Dynamin is a GTPase that plays a critical role in the very early stages of endocytosis, regulating the scission of clathrin-coated and non-clathrin-coated pits from the plasma membrane. While the ligands through which dynamin exerts its in vivo effects are unknown, dynamin exhibits in vitro binding to several proteins containing Src homology 3 (SH3) domains, as well as to microtubules and anionic phospholipids, via a basic, prolinerich C-terminal domain. To begin to identify the in vivo binding partners of dynamin, we have examined by immunofluorescence the association of mutant and wildtype forms of dynamin with plasma membranes prepared by sonication of transiently transfected cells. Wild-type dynamin was found almost exclusively in association with clathrin-containing domains.
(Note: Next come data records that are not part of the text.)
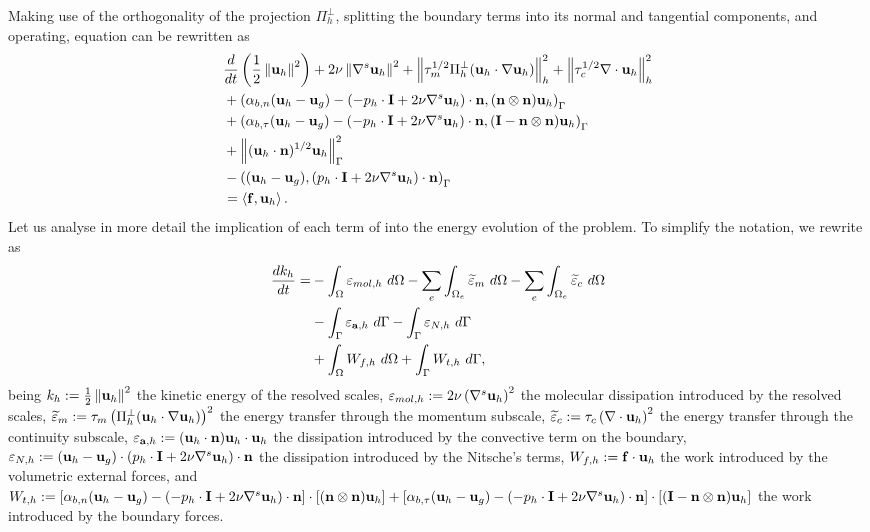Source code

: Making use of the orthogonality of the projection $ \Pi_h^\perp $, splitting the boundary terms into its normal and tangential components, and operating, equation  can be rewritten as
\begin{align}
\label{eq-C7_NS_ene_balance_2}
&\frac{d}{dt}\left(\frac{1}{2}\left\|{\bf u}_h\right\|^2\right)+2\nu\left\|\nabla^s{\bf u}_h\right\|^2+\left\|\tau_m^{1/2}\Pi_h^\perp({\bf u}_h\cdot\nabla{\bf u}_h)\right\|^2_h+\left\|\tau_c^{1/2}\nabla\cdot{\bf u}_h\right\|^2_h\\\nonumber
&+\left(\alpha_{b,n}({\bf u}_h-{\bf u}_g)-(-p_h\cdot\mathbf{I}+2\nu\nabla^s{\bf u}_h)\cdot{\bf n},({\bf n}\otimes{\bf n}){\bf u}_h\right)_\Gamma\\\nonumber
&+\left(\alpha_{b,\tau}({\bf u}_h-{\bf u}_g)-(-p_h\cdot\mathbf{I}+2\nu\nabla^s{\bf u}_h)\cdot{\bf n},(\mathbf{I}-{\bf n}\otimes{\bf n}){\bf u}_h\right)_\Gamma\\\nonumber
&+\left\|({\bf u}_h\cdot{\bf n})^{1/2}{\bf u}_h\right\|^2_\Gamma\\\nonumber
&-\left(({\bf u}_h-{\bf u}_g),(p_h\cdot\mathbf{I}+2\nu\nabla^s{\bf u}_h)\cdot{\bf n}\right)_\Gamma\\\nonumber
&=\left\langle{\bf f},{\bf u}_h\right\rangle.
\end{align}
Let us analyse in more detail the implication of each term of  into the energy evolution of the problem. To simplify the notation, we rewrite  as
\begin{align}
\label{eq-C7_NS_ene_balance_3}
\frac{dk_h}{dt}=&-\int_{\Omega}\varepsilon_{mol,h}\ d\Omega-\sum_e\int_{\Omega_e}\widetilde{\varepsilon}_m\ d\Omega-\sum_e\int_{\Omega_e}\widetilde{\varepsilon}_c\ d\Omega\\\nonumber
&-\int_{\Gamma}\varepsilon_{\a,h}\ d\Gamma-\int_{\Gamma}\varepsilon_{N,h}\ d\Gamma\\\nonumber
&+\int_{\Omega}W_{f,h}\ d\Omega+\int_{\Gamma}W_{t,h}\ d\Gamma,
\end{align}
being $ k_h:=\frac{1}{2}\left\|{\bf u}_h\right\|^2 $ the kinetic energy of the resolved scales, $ \varepsilon_{mol,h}:=2\nu\left(\nabla^s{\bf u}_h\right)^2 $ the molecular dissipation introduced by the resolved scales, $ \widetilde{\varepsilon}_m:=\tau_m\left(\Pi_h^\perp({\bf u}_h\cdot\nabla{\bf u}_h)\right)^2 $ the energy transfer through the momentum subscale, $ \widetilde{\varepsilon}_c:=\tau_c\left(\nabla\cdot{\bf u}_h\right)^2 $ the energy transfer through the continuity subscale, $ \varepsilon_{{\bf a},h}:=({\bf u}_h\cdot{\bf n}){\bf u}_h\cdot{\bf u}_h $ the dissipation introduced by the convective term on the boundary, $ \varepsilon_{N,h}:=({\bf u}_h-{\bf u}_g)\cdot(p_h\cdot\mathbf{I}+2\nu\nabla^s{\bf u}_h)\cdot{\bf n} $ the dissipation introduced by the Nitsche's terms, $ W_{f,h}:={\bf f}\cdot{\bf u}_h $ the work introduced by the volumetric external forces, and $ W_{t,h}:=\left[\alpha_{b,n}({\bf u}_h-{\bf u}_g)-(-p_h\cdot\mathbf{I}+2\nu\nabla^s{\bf u}_h)\cdot{\bf n}\right]\cdot\left[({\bf n}\otimes{\bf n}){\bf u}_h\right]+\left[\alpha_{b,\tau}({\bf u}_h-{\bf u}_g)-(-p_h\cdot\mathbf{I}+2\nu\nabla^s{\bf u}_h)\cdot{\bf n}\right]\cdot\left[(\mathbf{I}-{\bf n}\otimes{\bf n}){\bf u}_h\right] $ the work introduced by the boundary forces.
Binding to these regions was abolished by removal of a nine-amino acid sequence within the C-terminal domain encoding a candidate SH3 domain binding site. Binding did not require clathrin and resisted extraction at both high and low ionic strength, consistent with an interaction with an SH3 domain. Surprisingly, we also find that dynamin contains multiple regions involved in binding to nonclathrin-containing domains, including a 13-amino acid sequence directly upstream of the C-terminal domain. These observations suggest that a protein containing an SH3 domain is involved in recruiting dynamin to coated pits and provide the first evidence for a biological role for SH3 domains in dynamin function.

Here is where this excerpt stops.